Díaz y Sotelo, el periodista olvidado

La historia periodística de Nicaragua ha visto consagrarse a centenares de ilustres y emblemáticos hombres y mujeres de prensa como “brillante (s) soldado (s) del derecho, defensor (es) y paladín (es) de la justicia”, como catalogó nuestro poeta y periodista universal, Rubén Darío, a quienes “hacen de su pluma un arma hermosa”.

Es menester recordar, de entre ellos, al olvidado Manuel Díaz y Sotelo, periodista de radio y articulista que fue asesinado a los treinta años, el 6 de agosto de 1959, por la guardia somocista.

“He contraído un compromiso con el pueblo y si solamente yo tengo que decir la verdad, pues asumo ese deber solitariamente”, decía vehemente, y esta frase fue su filosofía de vida.

Por eso, desde el periódico Flecha, a través de su columna titulada Trinchera, ejerció su labor de forma esplendorosa con críticas acérrimas hacia la dictadura somocista, tal cual le demandaban su elevada conciencia periodística y sus valores humanos.

La Guardia Nacional de la dictadura trató de callarlo, sometiéndolo a numerosas e inenarrables torturas, pero no consiguieron su cometido; todo lo contrario, avivaron la llama que lo impelía a decir la verdad, así le costase la vida.

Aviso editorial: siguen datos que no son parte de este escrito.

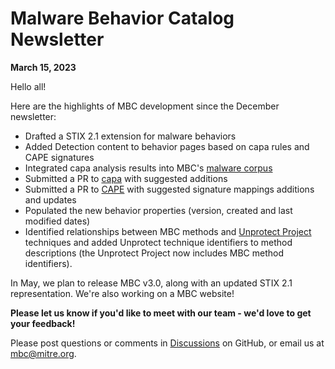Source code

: # <a name="faq"></a>Malware Behavior Catalog Newsletter # 
**March 15, 2023**

Hello all!

Here are the highlights of MBC development since the December newsletter:

* Drafted a STIX 2.1 extension for malware behaviors
* Added Detection content to behavior pages based on capa rules and CAPE signatures
* Integrated capa analysis results into MBC's [malware corpus](../xample-malware/README.md)
* Submitted a PR to [capa]() with suggested additions
* Submitted a PR to [CAPE](https://github.com/kevoreilly/CAPEv2) with suggested signature mappings additions and updates
* Populated the new behavior properties (version, created and last modified dates)
* Identified relationships between MBC methods and [Unprotect Project](https://www.unprotect.it/) techniques and added Unprotect technique identifiers to method descriptions (the Unprotect Project now includes MBC method identifiers).

In May, we plan to release MBC v3.0, along with an updated STIX 2.1 representation. We're also working on a MBC website!

**Please let us know if you'd like to meet with our team - we'd love to get your feedback!**

Please post questions or comments in [Discussions](https://github.com/MBCProject/mbc-markdown/discussions) on GitHub, or email us at mbc@mitre.org.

El compromiso del periodista es con la Verdad sustraída de la realidad investigada y la entrega diáfana de esta en un escrito a un espectador ávido de fortalecer su conciencia y convicciones. Un buen periodista no distorsiona la conciencia de las masas. Crea conciencia en los pueblos.

Tomando en cuenta los difíciles tiempos que vive el periodismo nacional, quien se jacte de ser un periodista con todas sus letras, debe tomar como parámetros las cualidades que poseía Díaz y Sotelo.

No se trata de compararse con él, sino de imitar su ejemplo como defensor de la realidad y de los intereses de la ciudadanía, sobre todo hoy día cuando las seducciones del poder y el dinero quebrantan la voluntad y la fe de muchos hombres y mujeres de prensa y los condenan a la miseria humana.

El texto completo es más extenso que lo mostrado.